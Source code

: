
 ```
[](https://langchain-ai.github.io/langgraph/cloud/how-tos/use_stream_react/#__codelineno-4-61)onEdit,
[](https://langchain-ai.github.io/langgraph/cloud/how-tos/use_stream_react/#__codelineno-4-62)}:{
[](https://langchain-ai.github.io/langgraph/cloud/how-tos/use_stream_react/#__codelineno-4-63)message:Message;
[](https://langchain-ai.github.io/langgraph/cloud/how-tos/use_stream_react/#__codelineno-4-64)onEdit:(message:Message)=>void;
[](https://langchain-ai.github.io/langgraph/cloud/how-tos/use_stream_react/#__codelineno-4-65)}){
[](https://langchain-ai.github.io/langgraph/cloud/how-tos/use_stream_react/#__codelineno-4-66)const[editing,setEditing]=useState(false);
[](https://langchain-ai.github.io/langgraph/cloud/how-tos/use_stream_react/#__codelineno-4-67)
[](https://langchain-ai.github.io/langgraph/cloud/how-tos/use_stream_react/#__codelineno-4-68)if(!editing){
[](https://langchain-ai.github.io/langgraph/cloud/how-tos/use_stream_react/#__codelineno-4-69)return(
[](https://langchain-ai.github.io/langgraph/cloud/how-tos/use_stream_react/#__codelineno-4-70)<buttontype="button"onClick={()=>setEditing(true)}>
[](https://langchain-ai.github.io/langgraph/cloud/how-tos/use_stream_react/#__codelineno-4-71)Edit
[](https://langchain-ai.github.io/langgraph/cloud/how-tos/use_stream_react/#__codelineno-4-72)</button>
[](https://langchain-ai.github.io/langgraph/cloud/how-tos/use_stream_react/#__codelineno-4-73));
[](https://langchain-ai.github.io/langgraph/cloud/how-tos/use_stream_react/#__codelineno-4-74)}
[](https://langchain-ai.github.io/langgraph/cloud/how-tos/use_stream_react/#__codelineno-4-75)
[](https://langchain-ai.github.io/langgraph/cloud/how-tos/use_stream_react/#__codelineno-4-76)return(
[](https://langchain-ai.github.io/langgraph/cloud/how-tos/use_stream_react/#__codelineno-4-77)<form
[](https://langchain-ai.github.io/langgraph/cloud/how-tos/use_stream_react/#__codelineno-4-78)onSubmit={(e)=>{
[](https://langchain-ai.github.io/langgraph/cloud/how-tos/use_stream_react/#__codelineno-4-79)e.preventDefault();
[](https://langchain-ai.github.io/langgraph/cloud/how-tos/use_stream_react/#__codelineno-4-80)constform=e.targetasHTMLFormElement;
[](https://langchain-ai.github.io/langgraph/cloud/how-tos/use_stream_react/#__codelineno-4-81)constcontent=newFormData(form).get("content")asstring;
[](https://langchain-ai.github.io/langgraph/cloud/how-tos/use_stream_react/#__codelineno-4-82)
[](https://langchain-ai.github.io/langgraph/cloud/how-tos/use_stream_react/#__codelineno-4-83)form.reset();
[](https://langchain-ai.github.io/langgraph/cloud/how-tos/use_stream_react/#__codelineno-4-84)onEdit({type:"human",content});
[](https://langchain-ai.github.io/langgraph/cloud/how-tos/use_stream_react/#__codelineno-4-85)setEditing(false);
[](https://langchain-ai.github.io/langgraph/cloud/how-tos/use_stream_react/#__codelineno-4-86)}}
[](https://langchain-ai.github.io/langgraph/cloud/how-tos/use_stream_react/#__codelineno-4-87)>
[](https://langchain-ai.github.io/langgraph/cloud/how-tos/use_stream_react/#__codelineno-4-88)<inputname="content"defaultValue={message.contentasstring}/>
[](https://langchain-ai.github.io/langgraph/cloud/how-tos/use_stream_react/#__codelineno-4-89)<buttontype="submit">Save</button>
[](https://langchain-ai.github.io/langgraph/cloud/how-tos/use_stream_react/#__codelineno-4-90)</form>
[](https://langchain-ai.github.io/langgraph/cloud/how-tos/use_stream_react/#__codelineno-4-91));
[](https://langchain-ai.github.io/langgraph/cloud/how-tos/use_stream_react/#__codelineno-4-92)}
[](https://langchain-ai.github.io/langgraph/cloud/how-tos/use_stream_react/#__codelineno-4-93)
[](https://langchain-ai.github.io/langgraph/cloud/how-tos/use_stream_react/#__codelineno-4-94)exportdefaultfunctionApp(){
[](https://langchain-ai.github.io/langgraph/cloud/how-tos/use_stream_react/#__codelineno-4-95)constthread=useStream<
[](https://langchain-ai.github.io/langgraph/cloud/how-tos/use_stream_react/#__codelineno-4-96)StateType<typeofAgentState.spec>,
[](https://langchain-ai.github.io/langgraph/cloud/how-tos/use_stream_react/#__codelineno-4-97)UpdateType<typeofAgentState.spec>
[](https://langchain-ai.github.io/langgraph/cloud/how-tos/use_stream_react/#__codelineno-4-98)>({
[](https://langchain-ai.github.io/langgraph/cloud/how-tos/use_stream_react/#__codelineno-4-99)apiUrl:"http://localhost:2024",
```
+ + + +
■ WHAT NEEDS TO BE DONE: From the data, pick out every line that includes "spec".

■ SOLUTION FOR THIS PROBLEM:
[](https://langchain-ai.github.io/langgraph/cloud/how-tos/use_stream_react/#__codelineno-4-96)StateType<typeofAgentState.spec>,
[](https://langchain-ai.github.io/langgraph/cloud/how-tos/use_stream_react/#__codelineno-4-97)UpdateType<typeofAgentState.spec>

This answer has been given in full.